CI/CD and Versioning Everything
In software engineering, CI/CD — Continuous Integration / Continuous Deployment — is the practice of automating the testing and release of code. Push a change; tests run automatically; if they pass, the change ships. If they fail, it doesn't.
In ML, CI/CD gets harder. You're not just testing code. You're testing code, data, and models — and each one can fail independently while the others look fine. A model can pass its evaluation metrics on a frozen test set and still perform badly in production because the data distribution has shifted since the test set was created. You need to test all three layers.
Select a stage to see what it validates.
ML CI/CD adds two validation layers that software CI/CD lacks: data validation and model evaluation against a holdout baseline. Both must pass before any version reaches production.
The other half of this section is versioning — and it's one of the most neglected practices in ML engineering. In software, you version code with Git. In ML, you have three additional things to version, and failing to track any of them means you cannot debug, reproduce, or audit your system.

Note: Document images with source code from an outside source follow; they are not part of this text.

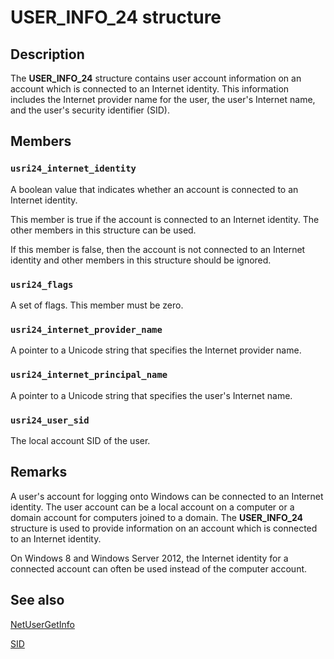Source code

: # USER_INFO_24 structure

## Description

The
**USER_INFO_24** structure contains user account information on an account which is connected to an Internet identity. This information includes the Internet provider name for the user, the user's Internet name, and the user's security identifier (SID).

## Members

### `usri24_internet_identity`

A boolean value that indicates whether an account is connected to an Internet identity.

This member is true if the account is connected to an Internet identity. The other members in this structure can be used.

If this member is false, then the account is not connected to an Internet identity and other members in this structure should be ignored.

### `usri24_flags`

A set of flags. This member must be zero.

### `usri24_internet_provider_name`

A pointer to a Unicode string that specifies the Internet provider name.

### `usri24_internet_principal_name`

A pointer to a Unicode string that specifies the user's Internet name.

### `usri24_user_sid`

The local account SID of the user.

## Remarks

A user's account for logging onto Windows can be connected to an Internet identity. The user account can be a local account on a computer or a domain account for computers joined to a domain. The **USER_INFO_24** structure is used to provide information on an account which is connected to an Internet identity.

On Windows 8 and Windows Server 2012, the Internet identity for a connected account can often be used instead of the computer account.

## See also

[NetUserGetInfo](https://learn.microsoft.com/windows/desktop/api/lmaccess/nf-lmaccess-netusergetinfo)

[SID](https://learn.microsoft.com/windows/desktop/api/winnt/ns-winnt-sid)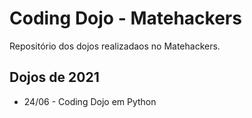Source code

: # Coding Dojo - Matehackers
 Repositório dos dojos realizadaos no Matehackers. 

 ## Dojos de 2021
 - 24/06 - Coding Dojo em Python
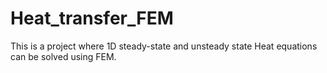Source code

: # Heat_transfer_FEM
This is a project where 1D steady-state and unsteady state Heat equations can be solved using FEM.
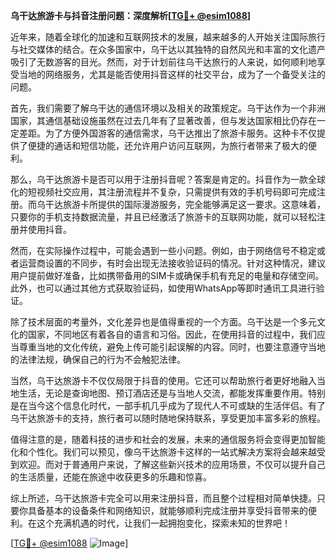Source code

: **乌干达旅游卡与抖音注册问题：深度解析[[TG💪+ @esim1088](https://t.me/s/esim1088)]**

近年来，随着全球化的加速和互联网技术的发展，越来越多的人开始关注国际旅行与社交媒体的结合。在众多国家中，乌干达以其独特的自然风光和丰富的文化遗产吸引了无数游客的目光。然而，对于计划前往乌干达旅行的人来说，如何顺利地享受当地的网络服务，尤其是能否使用抖音这样的社交平台，成为了一个备受关注的问题。

首先，我们需要了解乌干达的通信环境以及相关的政策规定。乌干达作为一个非洲国家，其通信基础设施虽然在过去几年有了显著改善，但与发达国家相比仍存在一定差距。为了方便外国游客的通信需求，乌干达推出了旅游卡服务。这种卡不仅提供了便捷的通话和短信功能，还允许用户访问互联网，为旅行者带来了极大的便利。

那么，乌干达旅游卡是否可以用于注册抖音呢？答案是肯定的。抖音作为一款全球化的短视频社交应用，其注册流程并不复杂，只需提供有效的手机号码即可完成注册。而乌干达旅游卡所提供的国际漫游服务，完全能够满足这一要求。这意味着，只要你的手机支持数据流量，并且已经激活了旅游卡的互联网功能，就可以轻松注册并使用抖音。

然而，在实际操作过程中，可能会遇到一些小问题。例如，由于网络信号不稳定或者运营商设置的不同步，有时会出现无法接收验证码的情况。针对这种情况，建议用户提前做好准备，比如携带备用的SIM卡或确保手机有充足的电量和存储空间。此外，也可以通过其他方式获取验证码，如使用WhatsApp等即时通讯工具进行验证。

除了技术层面的考量外，文化差异也是值得重视的一个方面。乌干达是一个多元文化的国家，不同地区有着各自的语言和习俗。因此，在使用抖音的过程中，我们应当尊重当地的文化传统，避免上传可能引起误解的内容。同时，也要注意遵守当地的法律法规，确保自己的行为不会触犯法律。

当然，乌干达旅游卡不仅仅局限于抖音的使用。它还可以帮助旅行者更好地融入当地生活，无论是查询地图、预订酒店还是与当地人交流，都能发挥重要作用。特别是在当今这个信息化时代，一部手机几乎成为了现代人不可或缺的生活伴侣。有了乌干达旅游卡的支持，旅行者可以随时随地保持联系，享受更加丰富多彩的旅程。

值得注意的是，随着科技的进步和社会的发展，未来的通信服务将会变得更加智能化和个性化。我们可以预见，像乌干达旅游卡这样的一站式解决方案将会越来越受到欢迎。而对于普通用户来说，了解这些新兴技术的应用场景，不仅可以提升自己的生活质量，还能在旅途中收获更多的乐趣和惊喜。

综上所述，乌干达旅游卡完全可以用来注册抖音，而且整个过程相对简单快捷。只要你具备基本的设备条件和网络知识，就能够顺利完成注册并享受抖音带来的便利。在这个充满机遇的时代，让我们一起拥抱变化，探索未知的世界吧！

[[TG💪+ @esim1088](https://t.me/s/esim1088) ![Image](https://i.postimg.cc/4NQfJmqS/Snipaste-2025-05-13-00-14-12.png)]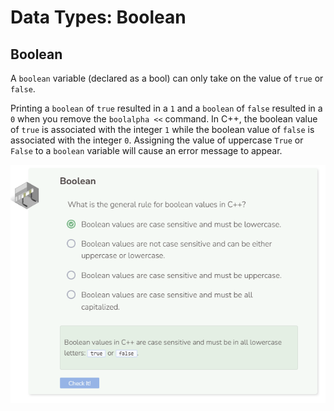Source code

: # Data Types: Boolean
## Boolean
A `boolean` variable (declared as a bool) can only take on the value of `true` or `false`.

Printing a `boolean` of `true` resulted in a `1` and a `boolean` of `false` resulted in a `0` when you remove the `boolalpha <<` command. In C++, the boolean value of `true` is associated with the integer `1` while the boolean value of `false` is associated with the integer `0`. Assigning the value of uppercase `True` or `False` to a `boolean` variable will cause an error message to appear.

![Question 4](_assets/Q4.png)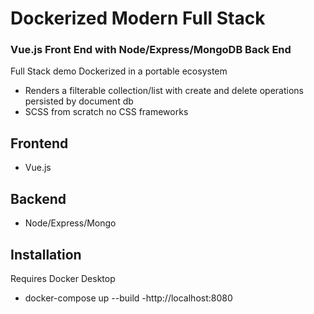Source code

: # Dockerized Modern Full Stack
### Vue.js Front End with Node/Express/MongoDB Back End

 Full Stack demo Dockerized in a portable ecosystem
  - Renders a filterable collection/list with create and delete operations persisted by document db
 - SCSS from scratch no CSS frameworks
 
 ## Frontend
 - Vue.js
 
## Backend
 - Node/Express/Mongo
 
## Installation
Requires Docker Desktop

- docker-compose up --build
-http://localhost:8080
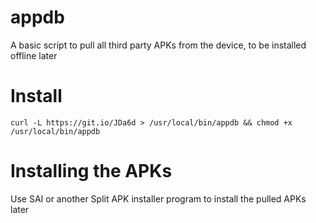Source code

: # appdb
A basic script to pull all third party APKs from the device, to be installed offline later

# Install
`curl -L https://git.io/JDa6d > /usr/local/bin/appdb && chmod +x /usr/local/bin/appdb`

# Installing the APKs
Use SAI or another Split APK installer program to install the pulled APKs later
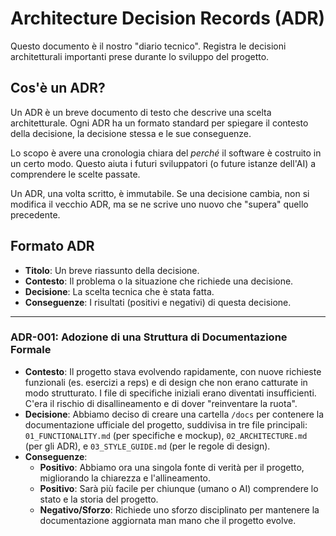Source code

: # Architecture Decision Records (ADR)

Questo documento è il nostro "diario tecnico". Registra le decisioni architetturali importanti prese durante lo sviluppo del progetto.

## Cos'è un ADR?

Un ADR è un breve documento di testo che descrive una scelta architetturale. Ogni ADR ha un formato standard per spiegare il contesto della decisione, la decisione stessa e le sue conseguenze.

Lo scopo è avere una cronologia chiara del *perché* il software è costruito in un certo modo. Questo aiuta i futuri sviluppatori (o future istanze dell'AI) a comprendere le scelte passate.

Un ADR, una volta scritto, è immutabile. Se una decisione cambia, non si modifica il vecchio ADR, ma se ne scrive uno nuovo che "supera" quello precedente.

## Formato ADR

* **Titolo**: Un breve riassunto della decisione.
* **Contesto**: Il problema o la situazione che richiede una decisione.
* **Decisione**: La scelta tecnica che è stata fatta.
* **Conseguenze**: I risultati (positivi e negativi) di questa decisione.

---

### ADR-001: Adozione di una Struttura di Documentazione Formale

* **Contesto**: Il progetto stava evolvendo rapidamente, con nuove richieste funzionali (es. esercizi a reps) e di design che non erano catturate in modo strutturato. I file di specifiche iniziali erano diventati insufficienti. C'era il rischio di disallineamento e di dover "reinventare la ruota".
* **Decisione**: Abbiamo deciso di creare una cartella `/docs` per contenere la documentazione ufficiale del progetto, suddivisa in tre file principali: `01_FUNCTIONALITY.md` (per specifiche e mockup), `02_ARCHITECTURE.md` (per gli ADR), e `03_STYLE_GUIDE.md` (per le regole di design).
* **Conseguenze**:
    * **Positivo**: Abbiamo ora una singola fonte di verità per il progetto, migliorando la chiarezza e l'allineamento.
    * **Positivo**: Sarà più facile per chiunque (umano o AI) comprendere lo stato e la storia del progetto.
    * **Negativo/Sforzo**: Richiede uno sforzo disciplinato per mantenere la documentazione aggiornata man mano che il progetto evolve.
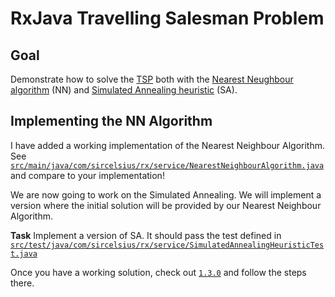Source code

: # RxJava Travelling Salesman Problem

## Goal

Demonstrate how to solve the [TSP](https://simple.wikipedia.org/wiki/Travelling_salesman_problem) both with the [Nearest Neughbour algorithm](https://en.wikipedia.org/wiki/Nearest_neighbour_algorithm) (NN) and [Simulated Annealing heuristic](https://en.wikipedia.org/wiki/Simulated_annealing) (SA).

## Implementing the NN Algorithm

I have added a working implementation of the Nearest Neighbour Algorithm. See [`src/main/java/com/sircelsius/rx/service/NearestNeighbourAlgorithm.java`](src/main/java/com/sircelsius/rx/service/NearestNeighbourAlgorithm.java) and compare to your implementation!

We are now going to work on the Simulated Annealing. We will implement a version where the initial solution will be provided by our Nearest Neighbour Algorithm.

**Task** Implement a version of SA. It should pass the test defined in [`src/test/java/com/sircelsius/rx/service/SimulatedAnnealingHeuristicTest.java`](src/test/java/com/sircelsius/rx/service/SimulatedAnnealingHeuristicTest.java)

Once you have a working solution, check out [`1.3.0`](https://github.com/sircelsius/tsp-rx/tree/1.3.0) and follow the steps there.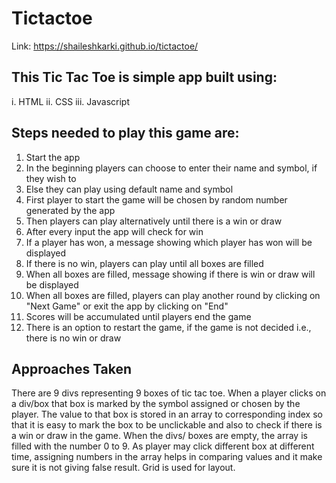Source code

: # Tictactoe

Link: https://shaileshkarki.github.io/tictactoe/

## This Tic Tac Toe is simple app built using:
i. HTML
ii. CSS 
iii. Javascript

## Steps needed to play this game are:
1. Start the app
2. In the beginning players can choose to enter their name and symbol, if they wish to
3. Else they can play using default name and symbol
4. First player to start the game will be chosen by random number generated by the app
5. Then players can play alternatively until there is a win or draw
6. After every input the app will check for win
7. If a player has won, a message showing which player has won will be displayed
8. If there is no win, players can play until all boxes are filled
9. When all boxes are filled, message showing if there is win or draw will be displayed
10. When all boxes are filled, players can play another round by clicking on "Next Game" or exit the app by clicking on "End"
11. Scores will be accumulated until players end the game
12. There is an option to restart the game, if the game is not decided i.e., there is no win or draw

## Approaches Taken
There are 9 divs representing 9 boxes of tic tac toe. When a player clicks on a div/box that box is marked by the symbol assigned or chosen by the player. The value to that box is stored in an array to corresponding index so that it is easy to mark the box to be unclickable and also to check if there is a win or draw in the game. When the divs/ boxes are empty, the array is filled with the number 0 to 9. As player may click different box at different time, assigning numbers in the array helps in comparing values and it make sure it is not giving false result.
Grid is used for layout.

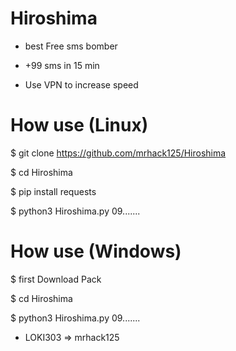 # Hiroshima

* best Free sms bomber

* +99 sms in 15 min

* Use VPN to increase speed 

# How use (Linux)

$ git clone https://github.com/mrhack125/Hiroshima

$ cd Hiroshima

$ pip install requests

$ python3 Hiroshima.py 09.......

# How use (Windows)

$ first Download Pack

$ cd Hiroshima 

$ python3 Hiroshima.py 09.......

* LOKI303 => mrhack125
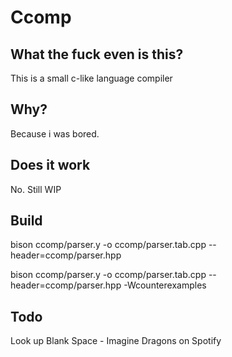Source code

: # Ccomp
## What the fuck even is this?
This is a small c-like language compiler
## Why?
Because i was bored.
## Does it work
No. Still WIP

## Build
bison ccomp/parser.y -o ccomp/parser.tab.cpp --header=ccomp/parser.hpp

bison ccomp/parser.y -o ccomp/parser.tab.cpp --header=ccomp/parser.hpp  -Wcounterexamples

## Todo
Look up Blank Space - Imagine Dragons on Spotify
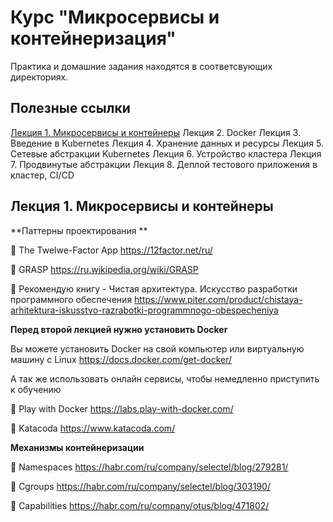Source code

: # Курс "Микросервисы и контейнеризация"

Практика и домашние задания находятся в соответсвующих директориях.

## Полезные ссылки

[Лекция 1. Микросервисы и контейнеры](#Лекция-1.-Микросервисы-и-контейнеры)
Лекция 2. Docker
Лекция 3. Введение в Kubernetes
Лекция 4. Хранение данных и ресурсы
Лекция 5. Сетевые абстракции Kubernetes
Лекция 6. Устройство кластера
Лекция 7. Продвинутые абстракции
Лекция 8. Деплой тестового приложения в кластер, CI/CD

## Лекция 1. Микросервисы и контейнеры

**Паттерны проектирования **

🔹 The Twelwe-Factor App
https://12factor.net/ru/

🔹 GRASP
https://ru.wikipedia.org/wiki/GRASP

🔹 Рекомендую книгу - Чистая архитектура. Искусство разработки программного обеспечения
https://www.piter.com/product/chistaya-arhitektura-iskusstvo-razrabotki-programmnogo-obespecheniya

**Перед второй лекцией нужно установить Docker**

Вы можете установить Docker на свой компьютер или виртуальную машину с Linux
https://docs.docker.com/get-docker/

А так же использовать онлайн сервисы, чтобы немедленно приступить к обучению

🔹 Play with Docker
https://labs.play-with-docker.com/

🔹 Katacoda
https://www.katacoda.com/

**Механизмы контейнеризации**

🔹 Namespaces
https://habr.com/ru/company/selectel/blog/279281/

🔹 Cgroups
https://habr.com/ru/company/selectel/blog/303190/

🔹 Capabilities
https://habr.com/ru/company/otus/blog/471802/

The lineage between all four is what makes a system auditable: Model v17 was trained on Data v9, using Code v42, with Config v3. Without that lineage, you cannot answer "why did the model get worse after we retrained it?"
Start Versioning on Your First Model, Not Your Tenth
Every team I've talked to that doesn't version data says the same thing: "we'll add it later when the system is more mature." Then "later" never comes, the system grows, and retrofitting versioning onto an existing production system is orders of magnitude harder than building it in from the start.
The muscle of version-everything-from-day-one is the most valuable habit you can build now, when the stakes are low. Your future self — and future colleagues, and future auditors — will thank you.
Tools Worth Knowing
- MLflow — open-source experiment tracking and model registry. Log parameters, metrics, and artifacts for each training run. Compare runs across experiments. One of the most widely-used MLOps tools in industry.
- DVC (Data Version Control) — Git for datasets. Track large files that can't go in Git itself, with pointers stored in the repo and the data in S3 or GCS.
- Weights & Biases (W&B) — experiment tracking, hyperparameter sweeps, model versioning. Popular in research and in companies that want a richer UI than MLflow provides Students get this for free, so it is worth trying out now!
- GitHub Actions / GitLab CI — general-purpose CI/CD. Write a YAML file that defines what to run when code is pushed. Most ML teams layer MLflow on top of GitHub Actions for the ML-specific parts.
A team retrained their demand forecasting model and deployed it. Two weeks later, performance is noticeably worse. They want to roll back to the previous version — but they discover that the training data was overwritten with the new version's training set, and the previous model artifact wasn't saved. What could they have done to avoid this situation?